Thibault Monnoyeur, ancien directeur général de Groupon, et Marc Ramanantsoa, ancien directeur général de Cacharel, se sont lancés en vente directe en créant am&lo (marque d’Ambre & Louise pour la vente directe, spécialisée dans les accessoires féminins) en 2012. Les deux associés sont convaincus que ce mode de distribution a un très bel avenir. Thibault Monnoyeur revient sur cette aventure. Propos recueillis par Julie Tadduni*.

Pourquoi avoir quitté votre place chez Groupon pour créer votre structure en vente directe ?
J’ai une nature entrepreneuriale. Chez Groupon, j’ai d’ailleurs fait partie de l’équipe fondatrice. J’y avais l’opportunité d’encadrer de grands réseaux de commerciaux. J’avais 500 personnes réparties dans plusieurs pays et nous étions beaucoup en contact. J’avais envie de garder cet aspect, d’apporter des solutions. Le côté humain me plaît beaucoup. Il n’y a pas d’autre industrie dans laquelle l’humain est aussi présent. La combinaison entre notre création et celle des VDI me semblait très intéressante.  Et puis il y a toujours un aspect e-commerce puisque nous proposons à nos stylistes d’avoir leur mini site avec une boutique qu’elles décorent à leur convenance. Je me sens bien dans cet univers.

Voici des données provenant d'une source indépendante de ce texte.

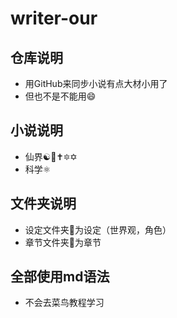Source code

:# writer-our
## 仓库说明
* 用GitHub来同步小说有点大材小用了
* 但也不是不能用😄
## 小说说明
* 仙界☯️🛐✝️🔯✡️
* 科学⚛️
## 文件夹说明
* 设定文件夹📁为设定（世界观，角色）
* 章节文件夹📁为章节
## 全部使用md语法
* 不会去菜鸟教程学习

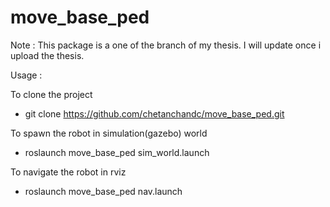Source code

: # move_base_ped

Note : This package is a one of the branch of my thesis. I will update once i upload the thesis.

Usage :

To clone the project

- git clone https://github.com/chetanchandc/move_base_ped.git

To spawn the robot in simulation(gazebo) world

- roslaunch move_base_ped sim_world.launch

To navigate the robot in rviz

- roslaunch move_base_ped nav.launch
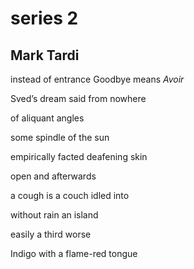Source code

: # series 2
## Mark Tardi
instead of entrance
Goodbye means _Avoir_

Sved’s dream said from nowhere

of aliquant angles

some spindle of the sun

empirically facted
deafening skin

open and afterwards

a cough is a couch
idled into

without rain
an island

easily a third worse

Indigo with a flame-red tongue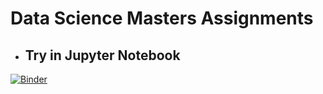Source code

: # Data Science Masters Assignments
- ## Try in Jupyter Notebook
[![Binder](https://mybinder.org/badge_logo.svg)](https://mybinder.org/v2/gh/CodeWithCosmo/Assignments/master)
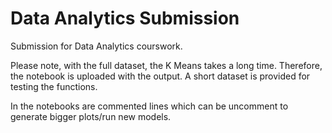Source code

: # Data Analytics Submission
 
Submission for Data Analytics courswork.

Please note, with the full dataset, the K Means takes a long time. Therefore, the notebook is uploaded with the output. 
A short dataset is provided for testing the functions. 

In the notebooks are commented lines which can be uncomment to generate bigger plots/run new models.

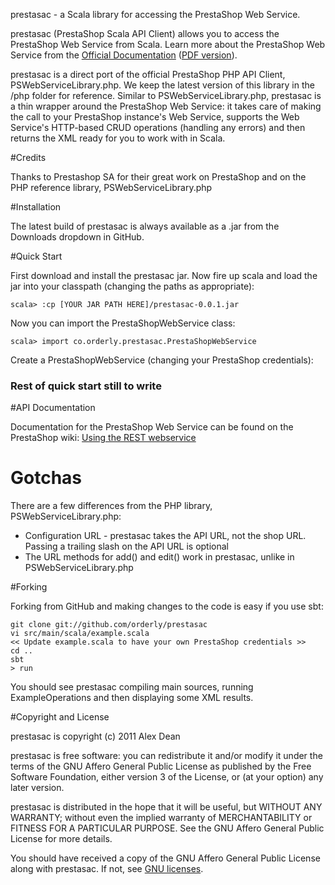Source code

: prestasac - a Scala library for accessing the PrestaShop Web Service.

prestasac (PrestaShop Scala API Client) allows you to access the PrestaShop Web Service from Scala. Learn more about the PrestaShop Web Service from the [Official Documentation](http://wiki.prestashop.com/display/enEN/Using+the+REST+webservice) ([PDF version](http://wiki.prestashop.com/download/attachments/720902/CRUD+Tutorial+EN.pdf?version=1&modificationDate=1301486324000)).

prestasac is a direct port of the official PrestaShop PHP API Client, PSWebServiceLibrary.php. We keep the latest version of this library in the /php folder for reference. Similar to PSWebServiceLibrary.php, prestasac is a thin wrapper around the PrestaShop Web Service: it takes care of making the call to your PrestaShop instance's Web Service, supports the Web Service's HTTP-based CRUD operations (handling any errors) and then returns the XML ready for you to work with in Scala.

#Credits

Thanks to Prestashop SA for their great work on PrestaShop and on the PHP reference library, PSWebServiceLibrary.php

#Installation

The latest build of prestasac is always available as a .jar from the Downloads dropdown in GitHub.

#Quick Start

First download and install the prestasac jar. Now fire up scala and load the jar into your classpath (changing the paths as appropriate):

    scala> :cp [YOUR JAR PATH HERE]/prestasac-0.0.1.jar

Now you can import the PrestaShopWebService class:

    scala> import co.orderly.prestasac.PrestaShopWebService

Create a PrestaShopWebService (changing your PrestaShop credentials):

### Rest of quick start still to write ###

#API Documentation

Documentation for the PrestaShop Web Service can be found on the PrestaShop wiki:
[Using the REST webservice](http://wiki.prestashop.com/display/enEN/Using+the+REST+webservice)

# Gotchas

There are a few differences from the PHP library, PSWebServiceLibrary.php:

* Configuration URL - prestasac takes the API URL, not the shop URL. Passing a trailing slash on the API URL is optional
* The URL methods for add() and edit() work in prestasac, unlike in PSWebServiceLibrary.php

#Forking 

Forking from GitHub and making changes to the code is easy if you use sbt:

    git clone git://github.com/orderly/prestasac
    vi src/main/scala/example.scala
    << Update example.scala to have your own PrestaShop credentials >>     
    cd ..
    sbt
    > run

You should see prestasac compiling main sources, running ExampleOperations and then displaying some XML results.

#Copyright and License

prestasac is copyright (c) 2011 Alex Dean

prestasac is free software: you can redistribute it and/or modify
it under the terms of the GNU Affero General Public License as
published by the Free Software Foundation, either version 3 of
the License, or (at your option) any later version.

prestasac is distributed in the hope that it will be useful,
but WITHOUT ANY WARRANTY; without even the implied warranty of
MERCHANTABILITY or FITNESS FOR A PARTICULAR PURPOSE.  See the
GNU Affero General Public License for more details.

You should have received a copy of the GNU Affero General Public
License along with prestasac. If not, see [GNU licenses](http://www.gnu.org/licenses/).
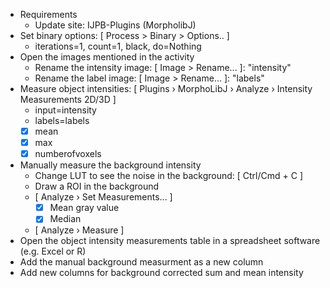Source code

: - Requirements
  - Update site: IJPB-Plugins (MorpholibJ)
- Set binary options: [ Process > Binary > Options.. ]
  - iterations=1, count=1, black, do=Nothing
- Open the images mentioned in the activity
  - Rename the intensity image: [ Image > Rename... ]: "intensity"
  - Rename the label image: [ Image > Rename... ]: "labels"
- Measure object intensities: [ Plugins › MorphoLibJ › Analyze › Intensity Measurements 2D/3D ]
  - input=intensity
  - labels=labels
  - [X] mean
  - [X] max
  - [X] numberofvoxels
- Manually measure the background intensity
  - Change LUT to see the noise in the background: [ Ctrl/Cmd + C ]
  - Draw a ROI in the background
  - [ Analyze › Set Measurements... ]
    - [X] Mean gray value
    - [X] Median
  - [ Analyze › Measure ]
- Open the object intensity measurements table in a spreadsheet software (e.g. Excel or R)
- Add the manual background measurment as a new column
- Add new columns for background corrected sum and mean intensity
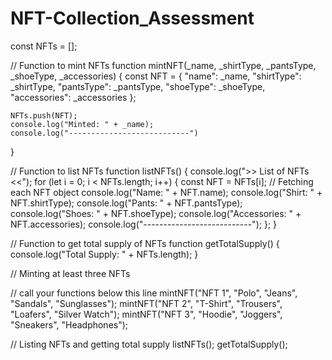 # NFT-Collection_Assessment

const NFTs = [];

// Function to mint NFTs
function mintNFT(_name, _shirtType, _pantsType, _shoeType, _accessories) {
    const NFT = {
        "name": _name,
        "shirtType": _shirtType,
        "pantsType": _pantsType,
        "shoeType": _shoeType,
        "accessories": _accessories
    };

    NFTs.push(NFT);
    console.log("Minted: " + _name);
    console.log("---------------------------")
}

// Function to list NFTs
function listNFTs() {
    console.log(">> List of NFTs <<");
    for (let i = 0; i < NFTs.length; i++) {
        const NFT = NFTs[i]; 
        // Fetching each NFT object
        console.log("Name: " + NFT.name);
        console.log("Shirt: " + NFT.shirtType);
        console.log("Pants: " + NFT.pantsType);
        console.log("Shoes: " + NFT.shoeType);
        console.log("Accessories: " + NFT.accessories);
        console.log("---------------------------");
    };
}

// Function to get total supply of NFTs
function getTotalSupply() {
    console.log("Total Supply: " + NFTs.length);
}

// Minting at least three NFTs

// call your functions below this line
mintNFT("NFT 1", "Polo", "Jeans", "Sandals", "Sunglasses");
mintNFT("NFT 2", "T-Shirt", "Trousers", "Loafers", "Silver Watch");
mintNFT("NFT 3", "Hoodie", "Joggers", "Sneakers", "Headphones");

// Listing NFTs and getting total supply
listNFTs();
getTotalSupply();

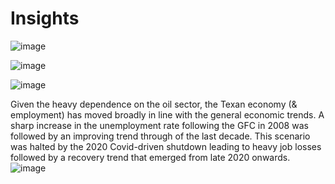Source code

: # Insights


![image](https://user-images.githubusercontent.com/71754779/136440464-99175a64-6fd4-4b25-805b-0cb7d6641977.png)


![image](https://user-images.githubusercontent.com/71754779/136440521-b65aea23-0b7c-4f31-a8fa-254074c06b3c.png)


![image](https://user-images.githubusercontent.com/71754779/136440592-eda72a92-86d7-4ced-a54e-2b112b41f218.png)



Given the heavy dependence on the oil sector, the Texan economy (& employment) has moved broadly in line with the general economic trends. A sharp increase in the unemployment rate following the GFC in 2008 was followed by an improving trend through of the last decade.  This scenario was halted by the 2020 Covid-driven shutdown leading to heavy job losses followed by a recovery trend that emerged from late 2020 onwards. 
![image](https://user-images.githubusercontent.com/49875705/136467154-1e21b062-e094-46ce-bcaf-d4f9dcf1cff5.png)



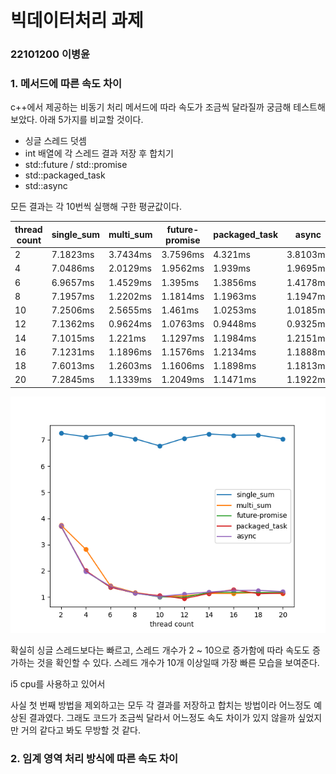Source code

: # 빅데이터처리 과제

### 22101200 이병윤

### 1. 메서드에 따른 속도 차이

c++에서 제공하는 비동기 처리 메서드에 따라 속도가 조금씩 달라질까 궁금해 테스트해보았다. 아래 5가지를 비교할 것이다.

- 싱글 스레드 덧셈
- int 배열에 각 스레드 결과 저장 후 합치기
- std::future / std::promise
- std::packaged_task
- std::async

모든 결과는 각 10번씩 실행해 구한 평균값이다.

| thread count | single_sum | multi_sum | future-promise | packaged_task | async    |
|--------------|------------|-----------|----------------|---------------|----------|
| 2            | 7.1823ms   | 3.7434ms  | 3.7596ms       | 4.321ms       | 3.8103ms |
| 4            | 7.0486ms   | 2.0129ms  | 1.9562ms       | 1.939ms       | 1.9695ms |
| 6            | 6.9657ms   | 1.4529ms  | 1.395ms        | 1.3856ms      | 1.4178ms |
| 8            | 7.1957ms   | 1.2202ms  | 1.1814ms       | 1.1963ms      | 1.1947ms |
| 10           | 7.2506ms   | 2.5655ms  | 1.461ms        | 1.0253ms      | 1.0185ms |
| 12           | 7.1362ms   | 0.9624ms  | 1.0763ms       | 0.9448ms      | 0.9325ms |
| 14           | 7.1015ms   | 1.221ms   | 1.1297ms       | 1.1984ms      | 1.2151ms |
| 16           | 7.1231ms   | 1.1896ms  | 1.1576ms       | 1.2134ms      | 1.1888ms |
| 18           | 7.6013ms   | 1.2603ms  | 1.1606ms       | 1.1898ms      | 1.1813ms |
| 20           | 7.2845ms   | 1.1339ms  | 1.2049ms       | 1.1471ms      | 1.1922ms |

![img.png](img.png)

확실히 싱글 스레드보다는 빠르고, 스레드 개수가 2 ~ 10으로 증가함에 따라 속도도 증가하는 것을 확인할 수 있다. 스레드 개수가 10개 이상일때 가장 빠른 모습을 보여준다. 

i5 cpu를 사용하고 있어서     

사실 첫 번째 방법을 제외하고는 모두 각 결과를 저장하고 합치는 방법이라 어느정도 예상된 결과였다. 그래도 코드가 조금씩 달라서 어느정도 속도 차이가 있지 않을까 싶었지만 거의 같다고 봐도 무방할 것 같다.

### 2. 임계 영역 처리 방식에 따른 속도 차이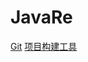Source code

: # JavaRe

[Git](https://github.com/Pr1p/JavaRe/blob/master/docs/Git.md)
[项目构建工具](https://github.com/Pr1p/JavaRe/blob/master/docs/项目自动构建工具..md)
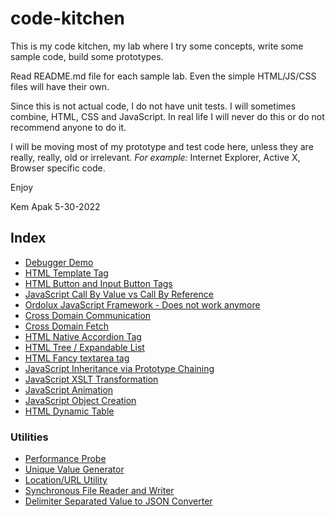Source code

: # code-kitchen
This is my code kitchen, my lab where I try some concepts, write some sample code, build some prototypes.

Read README.md file for each sample lab. Even the simple HTML/JS/CSS files will have their own. 

Since this is not actual code, I do not have unit tests. I will sometimes combine, HTML, CSS and JavaScript. 
In real life I will never do this or do not recommend anyone to do it.

I will be moving most of my prototype and test code here, unless they are really, really, old or irrelevant. 
_For example:_ Internet Explorer, Active X, Browser specific code.

Enjoy

Kem Apak 5-30-2022

## Index
- [Debugger Demo](src/debugger-demo/README.md)
- [HTML Template Tag](src/html-template-tag/README.md)
- [HTML Button and Input Button Tags](src/html-button-and-input-button-tag/README.md)
- [JavaScript Call By Value vs Call By Reference](src/js-call-by-value-call-by-reference/README.md)
- [Ordolux JavaScript Framework - Does not work anymore](src/ordolux/README.md)
- [Cross Domain Communication](src/cross-domain-communication/README.md)
- [Cross Domain Fetch](src/cross-domain-fetch/README.md)
- [HTML Native Accordion Tag](src/html-native-accordion-tag/README.md)
- [HTML Tree / Expandable List](src/html-tree-expandable-list/README.md)
- [HTML Fancy textarea tag](src/html-fancy-textarea-tag/README.md)
- [JavaScript Inheritance via Prototype Chaining](src/js-inheritance-via-prototype-chaining/README.md)
- [JavaScript XSLT Transformation](src/js-xslt-transformation/README.md)
- [JavaScript Animation](src/js-animation/README.md)
- [JavaScript Object Creation](src/js-object-creation/README.md)
- [HTML Dynamic Table](src/html-dynamic-table/README.md)

### Utilities
- [Performance Probe](src/util/js-probe/README.md)
- [Unique Value Generator](src/util/js-unique-value-generator/README.md)
- [Location/URL Utility](src/util/js-location/README.md)
- [Synchronous File Reader and Writer](src/util/js-synchronous-file-reader-writer/README.md)
- [Delimiter Separated Value to JSON Converter](src/util/js-delimiter-separated-value-to-json-converter/README.md)
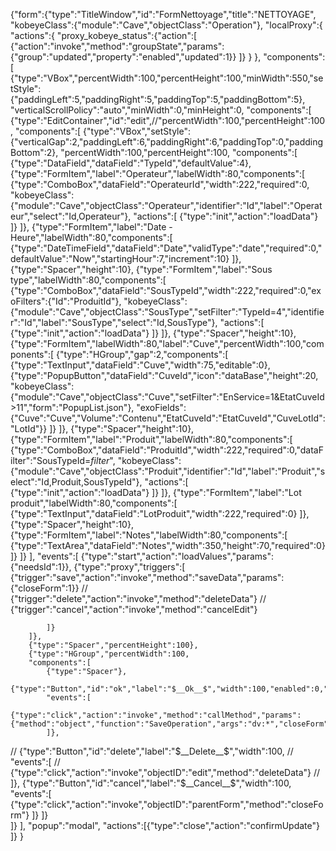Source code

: {"form":{"type":"TitleWindow","id":"FormNettoyage","title":"NETTOYAGE",
"kobeyeClass":{"module":"Cave","objectClass":"Operation"},
"localProxy":{
	"actions":{
		"proxy_kobeye_status":{"action":[
			{"action":"invoke","method":"groupState","params":{"group":"updated","property":"enabled","updated":1}}
		]}
	}
},
"components":[
	{"type":"VBox","percentWidth":100,"percentHeight":100,"minWidth":550,"setStyle":{"paddingLeft":5,"paddingRight":5,"paddingTop":5,"paddingBottom":5},
	"verticalScrollPolicy":"auto","minWidth":0,"minHeight":0,
	"components":[
		{"type":"EditContainer","id":"edit",//"percentWidth":100,"percentHeight":100,
		"components":[
			{"type":"VBox","setStyle":{"verticalGap":2,"paddingLeft":6,"paddingRight":6,"paddingTop":0,"paddingBottom":2},
			"percentWidth":100,"percentHeight":100,
			"components":[
				{"type":"DataField","dataField":"TypeId","defaultValue":4},
				{"type":"FormItem","label":"Operateur","labelWidth":80,"components":[
					{"type":"ComboBox","dataField":"OperateurId","width":222,"required":0,
					"kobeyeClass":{"module":"Cave","objectClass":"Operateur","identifier":"Id","label":"Operateur","select":"Id,Operateur"},
					"actions":[
						{"type":"init","action":"loadData"}
					]}
				]},
				{"type":"FormItem","label":"Date - Heure","labelWidth":80,"components":[
					{"type":"DateTimeField","dataField":"Date","validType":"date","required":0,"defaultValue":"Now","startingHour":7,"increment":10}
				]},
				{"type":"Spacer","height":10},
				{"type":"FormItem","label":"Sous type","labelWidth":80,"components":[
					{"type":"ComboBox","dataField":"SousTypeId","width":222,"required":0,"exoFilters":{"Id":"ProduitId"},
					"kobeyeClass":{"module":"Cave","objectClass":"SousType","setFilter":"TypeId=4","identifier":"Id","label":"SousType","select":"Id,SousType"},
					"actions":[
						{"type":"init","action":"loadData"}
					]}
				]},
				{"type":"Spacer","height":10},
				{"type":"FormItem","labelWidth":80,"label":"Cuve","percentWidth":100,"components":[
					{"type":"HGroup","gap":2,"components":[
						{"type":"TextInput","dataField":"Cuve","width":75,"editable":0},
						{"type":"PopupButton","dataField":"CuveId","icon":"dataBase","height":20,
						"kobeyeClass":{"module":"Cave","objectClass":"Cuve","setFilter":"EnService=1&EtatCuveId>11","form":"PopupList.json"},
						"exoFields":{"Cuve":"Cuve","Volume":"Contenu","EtatCuveId":"EtatCuveId","CuveLotId":"LotId"}}
					]}
				]},
				{"type":"Spacer","height":10},
				{"type":"FormItem","label":"Produit","labelWidth":80,"components":[
					{"type":"ComboBox","dataField":"ProduitId","width":222,"required":0,"dataFilter":"SousTypeId=_filter_",
					"kobeyeClass":{"module":"Cave","objectClass":"Produit","identifier":"Id","label":"Produit","select":"Id,Produit,SousTypeId"},
					"actions":[
						{"type":"init","action":"loadData"}
					]}
				]},
				{"type":"FormItem","label":"Lot produit","labelWidth":80,"components":[
					{"type":"TextInput","dataField":"LotProduit","width":222,"required":0}
				]},
				{"type":"Spacer","height":10},
				{"type":"FormItem","label":"Notes","labelWidth":80,"components":[
					{"type":"TextArea","dataField":"Notes","width":350,"height":70,"required":0}
				]}
			]}
		],
		"events":[
			{"type":"start","action":"loadValues","params":{"needsId":1}},
			{"type":"proxy","triggers":[
				{"trigger":"save","action":"invoke","method":"saveData","params":{"closeForm":1}}
//				{"trigger":"delete","action":"invoke","method":"deleteData"}
//				{"trigger":"cancel","action":"invoke","method":"cancelEdit"}

			]}
		]},
		{"type":"Spacer","percentHeight":100},
		{"type":"HGroup","percentWidth":100,
		"components":[
			{"type":"Spacer"},
			{"type":"Button","id":"ok","label":"$__Ok__$","width":100,"enabled":0,"stateGroup":"updated",
			"events":[
				{"type":"click","action":"invoke","method":"callMethod","params":{"method":"object","function":"SaveOperation","args":"dv:*","closeForm":1}}
			]},
//			{"type":"Button","id":"delete","label":"$__Delete__$","width":100,
//			"events":[
//				{"type":"click","action":"invoke","objectID":"edit","method":"deleteData"}
//			]},
			{"type":"Button","id":"cancel","label":"$__Cancel__$","width":100,
			"events":[
				{"type":"click","action":"invoke","objectID":"parentForm","method":"closeForm"}
			]}
		]}		
	]}
],
"popup":"modal",
"actions":[{"type":"close","action":"confirmUpdate"}
]}
}
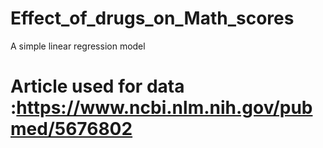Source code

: # Effect_of_drugs_on_Math_scores
A simple linear regression model
# Article used for data :https://www.ncbi.nlm.nih.gov/pubmed/5676802
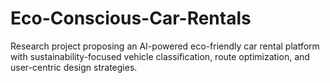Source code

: # Eco-Conscious-Car-Rentals
Research project proposing an AI-powered eco-friendly car rental platform with sustainability-focused vehicle classification, route optimization, and user-centric design strategies.
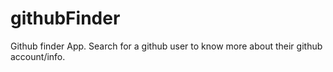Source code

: # githubFinder
Github finder App. Search for a github user to know more about their github account/info.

Qu’est-ce qui vous plaît dans ce mode de distribution ?
Dans les grands magasins, on se sent parfois intimidé. Or en vente directe, la mode vient à vous. C’est plus agréable que de se rendre dans une boutique impersonnelle. C’est cela qui séduit nos clientes car un bijou mérite qu’on l’essaie. C’est un produit qui se prête bien à ce système car on n’ose pas toujours essayer en boutique.

Pourquoi des bijoux ?
Mon associé a une forte sensibilité mode car il vient d’un univers professionnel très féminin. Féminité, poésie, romantisme… ces valeurs s’expriment particulièrement bien dans le bijou, qui reste l’ADN de la marque. Nous allons introduire d’autres accessoires prochainement, notamment de la petite maroquinerie.

Quel est l’avenir de la vente directe selon vous ?
100 000 emplois ont été créés en trois ans. La vente directe séduit beaucoup grâce à son côté vente privée. Tout laisse donc à penser qu’elle va continuer à se développer ainsi. Nous sommes loin de pays comme les États-Unis, il y a donc une forte marge de progression devant nous, d’autant que les Français adorent consommer à domicile avec un tarif privilégié.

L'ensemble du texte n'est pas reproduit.